The story begins with a husband, wife, children, and their grandmother going on trip by car from Georgia to Florida. At one point in the journey, the grandmother recalls an old plantation with a secret panel, behind which a cache of the family's silver was hidden. The grandmother's story spurs the children's curiosity and so they compel their father to turn around and try to find the old house. The fact that the plantation is near Toombsboro may foreshadow that this place will soon become a scene of death for them all.
While they look for the house, they have a car accident when the grandmother's cat leaps out of its basket and lands on the father, who is driving. As the dazed family gathers outside of the car, they encounter three men, one of whom is a notorious escaped criminal named The Misfit. The grandmother recognizes the man and immediately blurts out, "You're The Misfit!"
Unfortunately, now that the criminal has been recognized, he decides to kill the entire family. He has his two comrades kill the family, while The Misfit himself kills the grandmother.

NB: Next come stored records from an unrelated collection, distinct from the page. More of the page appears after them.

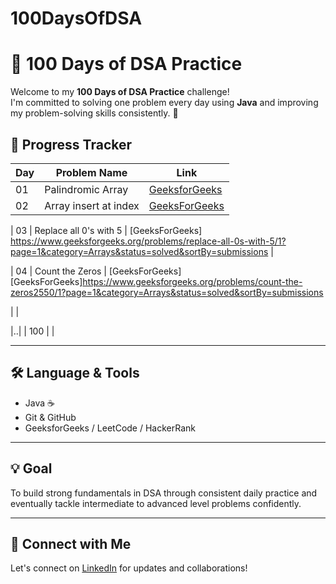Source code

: # 100DaysOfDSA
# 🧠 100 Days of DSA Practice

Welcome to my **100 Days of DSA Practice** challenge!  
I'm committed to solving one problem every day using **Java** and improving my problem-solving skills consistently. 🚀

## 📅 Progress Tracker

| Day | Problem Name              | Link                               
|-----|---------------------------|------------------------------------------------------------------------------------------------------
| 01  | Palindromic Array         | [GeeksforGeeks](https://www.geeksforgeeks.org/problems/palindromic-array-1587115620/) 
| 02  |    Array insert at index  |[GeeksForGeeks](https://www.geeksforgeeks.org/problems/array-insert-at-index/1?page=2&category=Arrays&difficulty=Basic&sortBy=submissions)

| 03 |     Replace all 0's with 5      | [GeeksForGeeks] https://www.geeksforgeeks.org/problems/replace-all-0s-with-5/1?page=1&category=Arrays&status=solved&sortBy=submissions                     |    
                                                          
| 04  |     Count the Zeros       | [GeeksForGeeks][GeeksForGeeks]https://www.geeksforgeeks.org/problems/count-the-zeros2550/1?page=1&category=Arrays&status=solved&sortBy=submissions
                                                         
|  |   

|..|
| 100 |                           |                                   

---

## 🛠 Language & Tools

- Java ☕
- Git & GitHub
- GeeksforGeeks / LeetCode / HackerRank

---

## 💡 Goal

To build strong fundamentals in DSA through consistent daily practice and eventually tackle intermediate to advanced level problems confidently.

---

## 🔗 Connect with Me

Let's connect on [LinkedIn](www.linkedin.com/in/bhavana-shree-bs) for updates and collaborations!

One of the main issues raised by the story is what constitutes goodness. The grandmother seems to have the notion that a person's goodness can be determined by the way they appear. If they seem to be good, then they must have some goodness in them. As soon as the grandmother realizes that The Misfit intends them harm, she tries to convince him that he is a good man. She feels sure he comes from "nice people" and she is sure he is "a good man at heart" just by looking at him. The grandmother continues to insist to The Misfit that he is a good man, but finally he declares to her that he "ain't a good man". After The Misfit kills the grandmother, he declares that she would have "been a good woman...if it had been somebody there to shoot her every minute of her life." Thus, the story ends with this enigmatic statement which leaves the reader continuing to ask, "How do I know if the people I encounter are 'good' or not?"